We were very polite, this stranger and I.
We went on our way saying good-bye. 
But at home a difference is told, 
how we treat our loved ones, young and old. 
Later that day, cooking the evening meal, 
My son stood beside me very still. 
As I turned, I nearly knocked him down. 
"Move out of the way," I said with a frown. 

He walked away, his little heart broken. 
I didn't realize how harshly I'd spoken. 
While I lay awake in bed, 
God's still small voice came to me and said, 
"While dealing with a stranger, common courtesy you use, 
But the children you love, you seem to abuse. 
Go and look on the kitchen floor, 
You'll find some flowers there by the door. 
Those are the flowers he brought for you. 
He picked them himself: pink, yellow and blue. 
He stood very quietly not to spoil the surprise, 
and you never saw the tears that filled his little eyes." 
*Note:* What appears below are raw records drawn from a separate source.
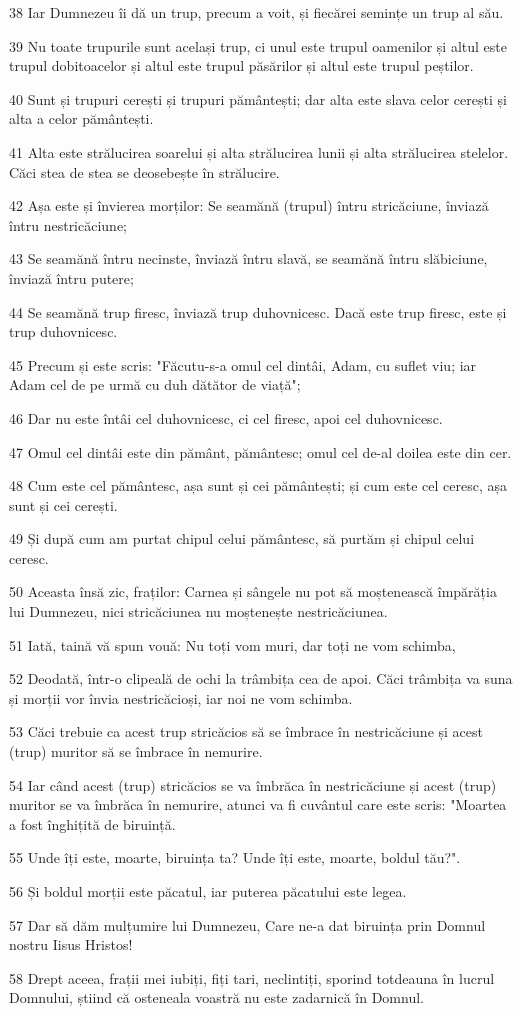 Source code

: \par 38 Iar Dumnezeu îi dă un trup, precum a voit, și fiecărei semințe un trup al său.
\par 39 Nu toate trupurile sunt același trup, ci unul este trupul oamenilor și altul este trupul dobitoacelor și altul este trupul păsărilor și altul este trupul peștilor.
\par 40 Sunt și trupuri cerești și trupuri pământești; dar alta este slava celor cerești și alta a celor pământești.
\par 41 Alta este strălucirea soarelui și alta strălucirea lunii și alta strălucirea stelelor. Căci stea de stea se deosebește în strălucire.
\par 42 Așa este și învierea morților: Se seamănă (trupul) întru stricăciune, înviază întru nestricăciune;
\par 43 Se seamănă întru necinste, înviază întru slavă, se seamănă întru slăbiciune, înviază întru putere;
\par 44 Se seamănă trup firesc, înviază trup duhovnicesc. Dacă este trup firesc, este și trup duhovnicesc.
\par 45 Precum și este scris: "Făcutu-s-a omul cel dintâi, Adam, cu suflet viu; iar Adam cel de pe urmă cu duh dătător de viață";
\par 46 Dar nu este întâi cel duhovnicesc, ci cel firesc, apoi cel duhovnicesc.
\par 47 Omul cel dintâi este din pământ, pământesc; omul cel de-al doilea este din cer.
\par 48 Cum este cel pământesc, așa sunt și cei pământești; și cum este cel ceresc, așa sunt și cei cerești.
\par 49 Și după cum am purtat chipul celui pământesc, să purtăm și chipul celui ceresc.
\par 50 Aceasta însă zic, fraților: Carnea și sângele nu pot să moștenească împărăția lui Dumnezeu, nici stricăciunea nu moștenește nestricăciunea.
\par 51 Iată, taină vă spun vouă: Nu toți vom muri, dar toți ne vom schimba,
\par 52 Deodată, într-o clipeală de ochi la trâmbița cea de apoi. Căci trâmbița va suna și morții vor învia nestricăcioși, iar noi ne vom schimba.
\par 53 Căci trebuie ca acest trup stricăcios să se îmbrace în nestricăciune și acest (trup) muritor să se îmbrace în nemurire.
\par 54 Iar când acest (trup) stricăcios se va îmbrăca în nestricăciune și acest (trup) muritor se va îmbrăca în nemurire, atunci va fi cuvântul care este scris: "Moartea a fost înghițită de biruință.
\par 55 Unde îți este, moarte, biruința ta? Unde îți este, moarte, boldul tău?".
\par 56 Și boldul morții este păcatul, iar puterea păcatului este legea.
\par 57 Dar să dăm mulțumire lui Dumnezeu, Care ne-a dat biruința prin Domnul nostru Iisus Hristos!
\par 58 Drept aceea, frații mei iubiți, fiți tari, neclintiți, sporind totdeauna în lucrul Domnului, știind că osteneala voastră nu este zadarnică în Domnul.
By this time, I felt very small, 
and now my tears began to fall. 
I quietly went and knelt by his bed; 
"Wake up, little one, wake up," I said. "
Are these the flowers you picked for me?"
He smiled, "I found 'em, out by the tree. 
I picked 'em because they're pretty like you. 
I knew you'd like 'em, especially the blue." 
I said, "Son, I'm very sorry for the way I acted today; 
I shouldn't have yelled at you that way." 
He said, "Oh, Mom, that's okay. I love you anyway." 
I said, "Son, I love you too, 
and I do like the flowers, especially the blue."*

----------


## Tulip

Beautiful! That's why we should always avoid the harsh words, once spoken they cause a lot of trouble to ourselves and to others. 
Loved it.

----------


## Noor_Gal

Very nice post. I liked it.

----------